С издевательским злобным удовлетворением я думала о том, как здорово мне удалось одурачить всех. Но я прекрасно помню чувство опустошенности, что владело мной, когда я запечатывала и отсылала то письмо. Подобное проявление ума обрекает человека на одиночество.
В конце того письма, полного оптимистичных прикрас, я черкнула пару строк для дедушки. Я не виделась с ним с того дня, когда ему сообщили о моем грехопадении. Несколько раз я писала ему, но ответа не получала. Теперь, понимая, что вряд ли когда-нибудь снова встречусь с ним, я хотела вымолить у него прощение. Может, дедушка и не откликнется на мольбы своей заблудшей овечки, но, я надеялась, что он смягчится и согласится выслушать адресованные ему слова. «Передай дедушке, – написала я, – что я люблю его и не забываю совет, что он мне дал: всегда помнить о своем долге перед Создателем». Я не утверждала, что верую в Бога или исполняю его священный наказ – только то, что помню о нем. Я надеялась, что мои слова, подобно Троянскому коню, распахнут ворота дедушкиного сердца и он впустит в него те, которые я хотела, чтобы он услышал: я люблю его.
Часть 3
Небывальщина
Вот уж воистину, сельскохозяйственные культуры в Новом Южном Уэльсе давали небывалый урожай. Настолько небывалый, что его вообще не было. Пшеница жухла на корню; кукуруза, изжариваясь на солнце, превращалась в скрипучие стебли с сухими листьями; ячмень вообще не давал всходов.
Писали, что каторжники обеспечивали высокие темпы строительства, и это была еще одна ложь в облачении правды. Да, строительство велось. Утаивание деталей – это не обман. Каких деталей? А вот каких. Строились хижины на кривых столбах, соединенных между собой сплетенным лозняком, который затем обмазывали глиной – убогие будки, в них даже собаки постыдились бы жить. Да, и еще под высокими темпами строительства подразумевались конструкции из изъеденной плесенью парусины, которую накидывали на веревку, что была протянута между двумя деревьями. Края парусины придавливали камнями, чтобы образовать – можно сказать, построить – небольшое треугольное пространство, куда мог бы залезть человек.
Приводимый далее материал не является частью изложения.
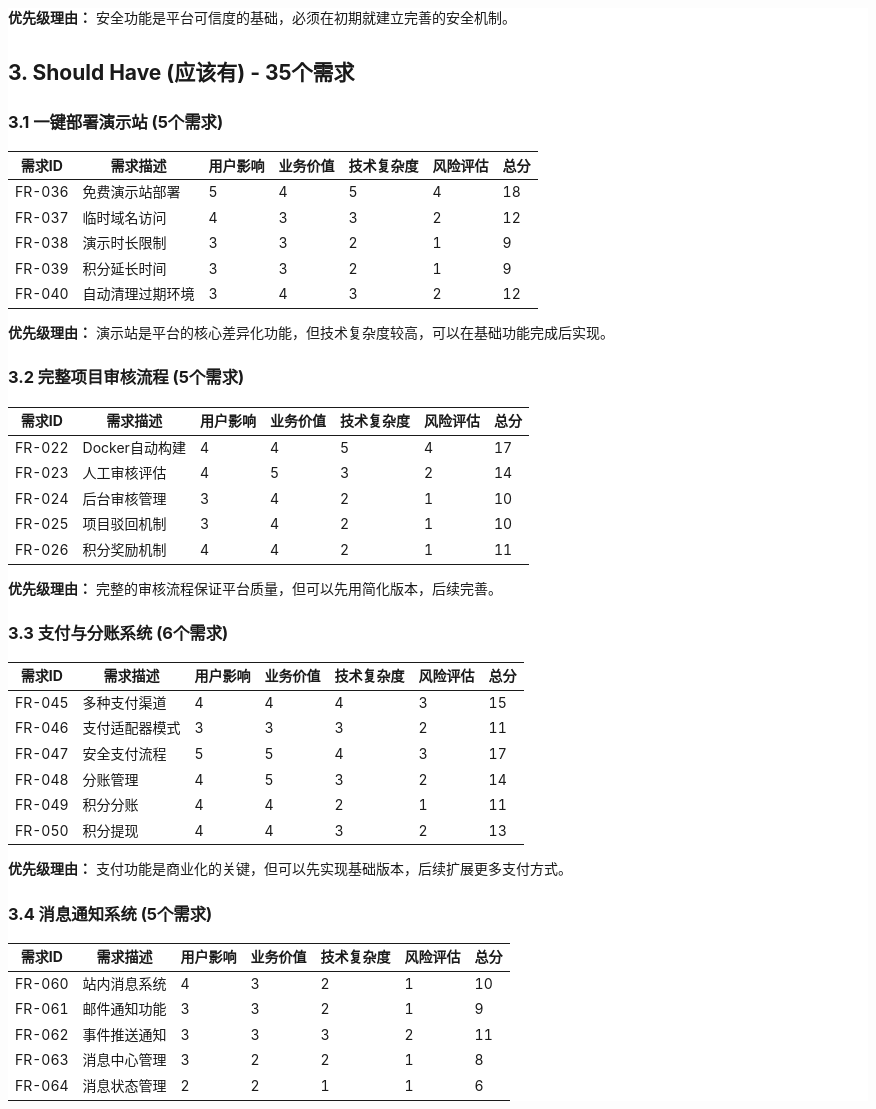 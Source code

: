 **优先级理由：** 安全功能是平台可信度的基础，必须在初期就建立完善的安全机制。

## 3. Should Have (应该有) - 35个需求

### 3.1 一键部署演示站 (5个需求)
| 需求ID | 需求描述 | 用户影响 | 业务价值 | 技术复杂度 | 风险评估 | 总分 |
|--------|----------|----------|----------|------------|----------|------|
| FR-036 | 免费演示站部署 | 5 | 4 | 5 | 4 | 18 |
| FR-037 | 临时域名访问 | 4 | 3 | 3 | 2 | 12 |
| FR-038 | 演示时长限制 | 3 | 3 | 2 | 1 | 9 |
| FR-039 | 积分延长时间 | 3 | 3 | 2 | 1 | 9 |
| FR-040 | 自动清理过期环境 | 3 | 4 | 3 | 2 | 12 |

**优先级理由：** 演示站是平台的核心差异化功能，但技术复杂度较高，可以在基础功能完成后实现。

### 3.2 完整项目审核流程 (5个需求)
| 需求ID | 需求描述 | 用户影响 | 业务价值 | 技术复杂度 | 风险评估 | 总分 |
|--------|----------|----------|----------|------------|----------|------|
| FR-022 | Docker自动构建 | 4 | 4 | 5 | 4 | 17 |
| FR-023 | 人工审核评估 | 4 | 5 | 3 | 2 | 14 |
| FR-024 | 后台审核管理 | 3 | 4 | 2 | 1 | 10 |
| FR-025 | 项目驳回机制 | 3 | 4 | 2 | 1 | 10 |
| FR-026 | 积分奖励机制 | 4 | 4 | 2 | 1 | 11 |

**优先级理由：** 完整的审核流程保证平台质量，但可以先用简化版本，后续完善。

### 3.3 支付与分账系统 (6个需求)
| 需求ID | 需求描述 | 用户影响 | 业务价值 | 技术复杂度 | 风险评估 | 总分 |
|--------|----------|----------|----------|------------|----------|------|
| FR-045 | 多种支付渠道 | 4 | 4 | 4 | 3 | 15 |
| FR-046 | 支付适配器模式 | 3 | 3 | 3 | 2 | 11 |
| FR-047 | 安全支付流程 | 5 | 5 | 4 | 3 | 17 |
| FR-048 | 分账管理 | 4 | 5 | 3 | 2 | 14 |
| FR-049 | 积分分账 | 4 | 4 | 2 | 1 | 11 |
| FR-050 | 积分提现 | 4 | 4 | 3 | 2 | 13 |

**优先级理由：** 支付功能是商业化的关键，但可以先实现基础版本，后续扩展更多支付方式。

### 3.4 消息通知系统 (5个需求)
| 需求ID | 需求描述 | 用户影响 | 业务价值 | 技术复杂度 | 风险评估 | 总分 |
|--------|----------|----------|----------|------------|----------|------|
| FR-060 | 站内消息系统 | 4 | 3 | 2 | 1 | 10 |
| FR-061 | 邮件通知功能 | 3 | 3 | 2 | 1 | 9 |
| FR-062 | 事件推送通知 | 3 | 3 | 3 | 2 | 11 |
| FR-063 | 消息中心管理 | 3 | 2 | 2 | 1 | 8 |
| FR-064 | 消息状态管理 | 2 | 2 | 1 | 1 | 6 |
Тем первым утром в Сиднее, осматривая жилище, в котором нас разместили – низкий дрянной домишко с крышей из пальмовых листьев, – я увидела, что мистера Макартура впервые одолели сомнения. Он скривил губы, сдвинул брови. Подобно тучам на горизонте, это предвещало бурю. Далее последуют визит к губернатору, громогласно выраженное возмущение, жесты, разрубающие воздух. Моя жена, станет негодующе восклицать он. Мой сын! Здесь это не аргумент. Зачем было тащить на край света жену с маленьким ребенком, если можно было, проявив немного смирения, сидеть в комфортных условиях где-нибудь в казармах Гибралтара?
– Гораздо лучше, чем можно было ожидать, – произнесла я. – А в сравнении вон с тем домиком так просто дворец!
Я показала на еще более убогую хижину, чем наша, куда входил, пригнувшись, какой-то офицер. Мы видели только его спину.
– Вас, должно быть, уважают, сэр, – заметила я, – раз выделили нам именно этот домик. Смотрите, здесь и речка поблизости. Очень удобно!